Stored data
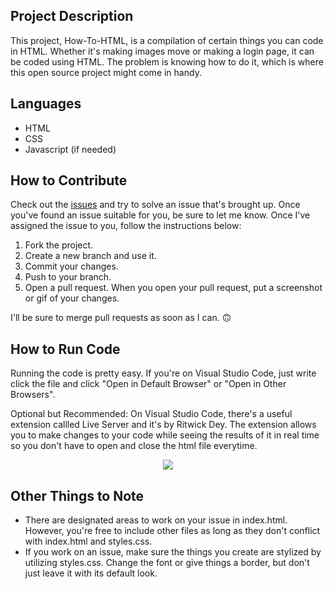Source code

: ## Project Description
This project, How-To-HTML, is a compilation of certain things you can code in HTML. Whether it's making images move or making a login page, it can be coded using HTML. The problem is knowing how to do it, which is where this open source project might come in handy.

## Languages
* HTML
* CSS
* Javascript (if needed)

## How to Contribute
Check out the [issues](https://github.com/Midknightsnack/how-to-html/issues) and try to solve an issue that's brought up. Once you've found an issue suitable for you, be sure to let me know. Once I've assigned the issue to you, follow the instructions below:

1. Fork the project.
2. Create a new branch and use it. 
3. Commit your changes.
4. Push to your branch.
5. Open a pull request. When you open your pull request, put a screenshot or gif of your changes.

I'll be sure to merge pull requests as soon as I can. 🙃

## How to Run Code
Running the code is pretty easy. If you're on Visual Studio Code, just write click the file and click "Open in Default Browser" or "Open in Other Browsers". 

Optional but Recommended: On Visual Studio Code, there's a useful extension callled Live Server and it's by Ritwick Dey. The extension allows you to make changes to your code while seeing the results of it in real time so you don't have to open and close the html file everytime. 

<p align="center">
  <img src=https://user-images.githubusercontent.com/42824199/165184497-66f17e3c-75cb-45fc-8e8d-fbd40f3cf1b8.png>
</p>

## Other Things to Note
* There are designated areas to work on your issue in index.html. However, you're free to include other files as long as they don't conflict with index.html and styles.css.
* If you work on an issue, make sure the things you create are stylized by utilizing styles.css. Change the font or give things a border, but don't just leave it with its default look.
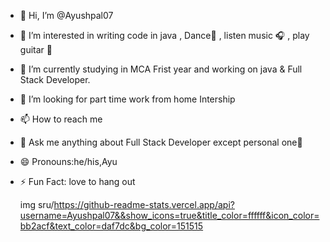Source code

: - 👋 Hi, I’m @Ayushpal07
- 👀 I’m interested in writing code in java , Dance🕺 , listen music 🎧 , play guitar 🎸
- 🌱 I’m currently studying in MCA Frist year and working on java & Full Stack Developer.
- 💞️ I’m looking for part time work from home Intership 
- 📫 How to reach me 
- 💬 Ask me anything about Full Stack Developer except personal
   one🙈
- 😄 Pronouns:he/his,Ayu
- ⚡ Fun Fact: love to hang out
  
  
  img sru/https://github-readme-stats.vercel.app/api?username=Ayushpal07&&show_icons=true&title_color=ffffff&icon_color=bb2acf&text_color=daf7dc&bg_color=151515
    
    

<!---
Ayushpal07/Ayushpal07 is a ✨ special ✨ repository because its `README.md` (this file) appears on your GitHub profile.
You can click the Preview link to take a look at your changes.
--->
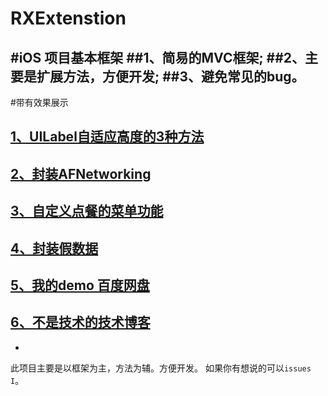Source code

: # RXExtenstion
#iOS 项目基本框架
##1、简易的MVC框架;
##2、主要是扩展方法，方便开发;
##3、避免常见的bug。
-
#带有效果展示

## [1、UILabel自适应高度的3种方法](https://github.com/srxboys) 

## [2、封装AFNetworking](http://blog.csdn.net/srxboys/article/details/50774553)

## [3、自定义点餐的菜单功能](https://github.com/srxboys)

## [4、封装假数据](https://github.com/srxboys)

## [5、我的demo 百度网盘](http://pan.baidu.com/s/1hqH9ZNI) 

## [6、不是技术的技术博客](https://weibo.com/srxboys) 
-


此项目主要是以框架为主，方法为辅。方便开发。
如果你有想说的可以`issues I`。
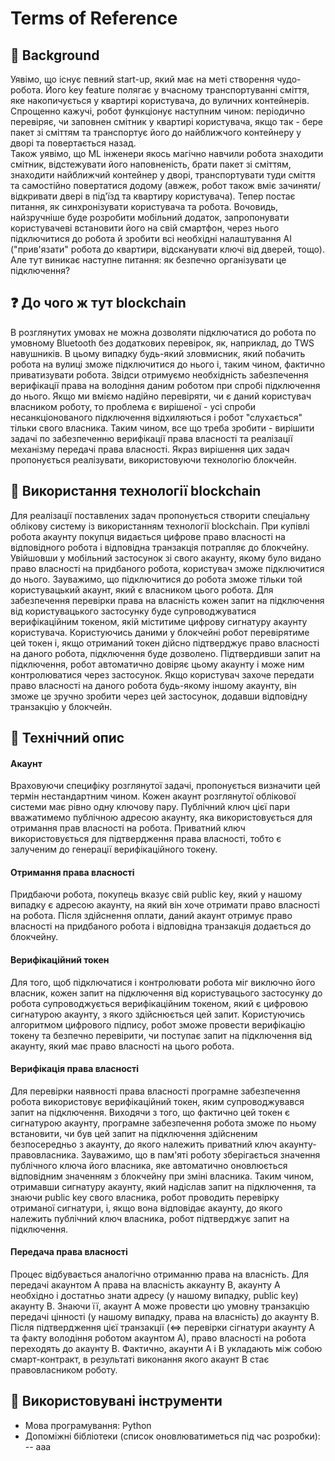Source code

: ﻿# Terms of Reference
## 💭 Background
Уявімо, що існує певний start-up, який має на меті створення чудо-робота. Його key feature полягає у вчасному транспортуванні сміття, яке накопичується у квартирі користувача, до вуличних контейнерів. Спрощенно кажучі, робот функціонує наступним чином: періодично перевіряє, чи заповнен смітник у квартирі користувача, якщо так - бере пакет зі сміттям та транспортує його до найближчого контейнеру у дворі та повертається назад.\
Також уявімо, що ML інженери якось магічно навчили робота знаходити смітник, відстежувати його наповненість, брати пакет зі сміттям, знаходити найближчий контейнер у дворі, транспортувати туди сміття та самостійно повертатися додому (авжеж, робот також вміє зачиняти/відкривати двері в під'їзд та квартиру користувача). Тепер постає питання, як синхронізувати користувача та робота. Вочовидь, найзручніше буде розробити мобільний додаток, запропонувати користувачеві встановити його на свій смартфон, через нього підключитися до робота й зробити всі необхідні налаштування AI ("прив'язати" робота до квартири, відсканувати ключі від дверей, тощо). Але тут виникає наступне питання: як безпечно організувати це підключення?
## ❓ До чого ж тут blockchain
В розглянутих умовах не можна дозволяти підключатися до робота по умовному Bluetooth без додаткових перевірок, як, наприклад, до TWS навушників. В цьому випадку будь-який зловмисник, який побачить робота на вулиці зможе підключитися до нього і, таким чином, фактично приватизувати робота.
Звідси отримуємо необхідність забезпечення верифікації права на володіння даним роботом при спробі підключення до нього. Якщо ми вміємо надійно перевіряти, чи є даний користувач власником роботу, то проблема є вирішеної - усі спроби несанкціонованого підключення відхиляються і робот "слухається" тільки свого власника. Таким чином, все що треба зробити - вирішити задачі по забезпеченню верифікації права власності та реалізації механізму передачі права власності. Якраз вирішення цих задач пропонується реалізувати, використовуючи технологію блокчейн.
## 🚀 Використання технології blockchain
Для реалізації поставлених задач пропонується створити спеціальну облікову систему із використанням технології blockchain. При купівлі робота акаунту покупця видається цифрове право власності на відповідного робота і відповідна транзакція потрапляє до блокчейну. Увійшовши у мобільний застосунок зі свого акаунту, якому було видано право власності на придбаного робота, користувач зможе підключитися до нього. Зауважимо, що підключитися до робота зможе тільки той користувацький акаунт, який є власником цього робота. Для забезпечення перевірки права на власність кожен запит на підключення від користувацького застосунку буде супроводжуватися верифікаційним токеном, якій міститиме цифрову сигнатуру акаунту користувача. Користуючись даними у блокчейні робот перевірятиме цей токен і, якщо отриманий токен дійсно підтверджує право власності на даного робота, підключення буде дозволено. Підтвердивши запит на підключення, робот автоматично довіряє цьому акаунту і може ним контролюватися через застосунок. Якщо користувач захоче передати право власності на даного робота будь-якому іншому акаунту, він зможе це зручно зробити через цей застосунок, додавши відповідну транзакцію у блокчейн.
## 🎯 Технічний опис
#### Акаунт 
Враховуючи специфіку розглянутої задачі, пропонується визначити цей термін нестандартним чином. Кожен акаунт розглянутої облікової системи має рівно одну ключову пару. Публічний ключ цієї пари вважатимемо публічною адресою акаунту, яка використовується для отримання прав власності на робота. Приватний ключ використовується для підтвердження права власності, тобто є залученим до генерації верифікаційного токену.
#### Отримання права власності
Придбаючи робота, покупець вказує свій public key, який у нашому випадку є адресою акаунту, на який він хоче отримати право власності на робота. Після здійснення оплати, даний акаунт отримує право власності на придбаного робота і відповідна транзакція додається до блокчейну.
#### Верифікаційний токен
Для того, щоб підключатися і контролювати робота міг виключно його власник, кожен запит на підключення від користувацього застосунку до робота супроводжується верифікаційним токеном, який є цифровою сигнатурою акаунту, з якого здійснюється цей запит. Користуючись алгоритмом цифрового підпису, робот зможе провести верифікацію токену та безпечно перевірити, чи поступає запит на підключення від акаунту, який має право власності на цього робота. 
#### Верифікація права власності
Для перевірки наявності права власності програмне забезпечення робота використовує верифікаційний токен, яким супроводжувався запит на підключення. Виходячи з того, що фактично цей токен є сигнатурою акаунту, програмне забезпечення робота зможе по ньому встановити, чи був цей запит на підключення здійсненим безпосередньо з акаунту, до якого належить приватний ключ акаунту-правовласника. Зауважимо, що в пам'яті роботу зберігається значення публічного ключа його власника, яке автоматично оновлюється відповідним значенням з блокчейну при зміні власника. Таким чином, отримавши сигнатуру акаунту, який надіслав запит на підключення, та знаючи public key свого власника, робот проводить перевірку отриманої сигнатури, і, якщо вона відповідає акаунту, до якого належить публічний ключ власника, робот підтверджує запит на підключення.
#### Передача права власності
Процес відбувається аналогічно отриманню права на власність. Для передачі акаунтом А права на власність аккаунту В, акаунту А необхідно і достатньо знати адресу (у нашому випадку, public key) акаунту В. Знаючи її, акаунт А може провести цю умовну транзакцію передачі цінності (у нашому випадку, права на власність) до акаунту В. Після підтвердження цієї транзакції (<=> перевірки сігнатури акаунту А та факту володіння роботом акаунтом А), право власності на робота переходять до акаунту В. Фактично, акаунти А і В укладають між собою смарт-контракт, в результаті виконання якого акаунт В стає правовласником роботу. 
## 🔨 Використовувані інструменти
- Мова програмування: Python
- Допоміжні бібліотеки (список оновлюватиметься під час розробки):
-- ааа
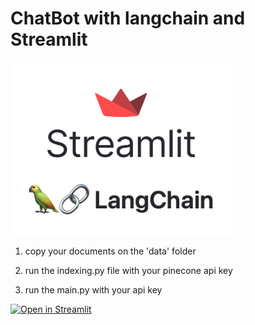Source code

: # ChatBot with langchain and Streamlit

<img src="./images/image.jpg" width="70%">

1. copy your documents on the 'data' folder

2. run the indexing.py file with your pinecone api key

3. run the main.py with your api key


[![Open in Streamlit](https://static.streamlit.io/badges/streamlit_badge_black_white.svg)](https://law-agent.streamlit.app)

What needs to be done
Counting only lines that contain "with", say how many there are in the material above, and add nothing.

Task solution
5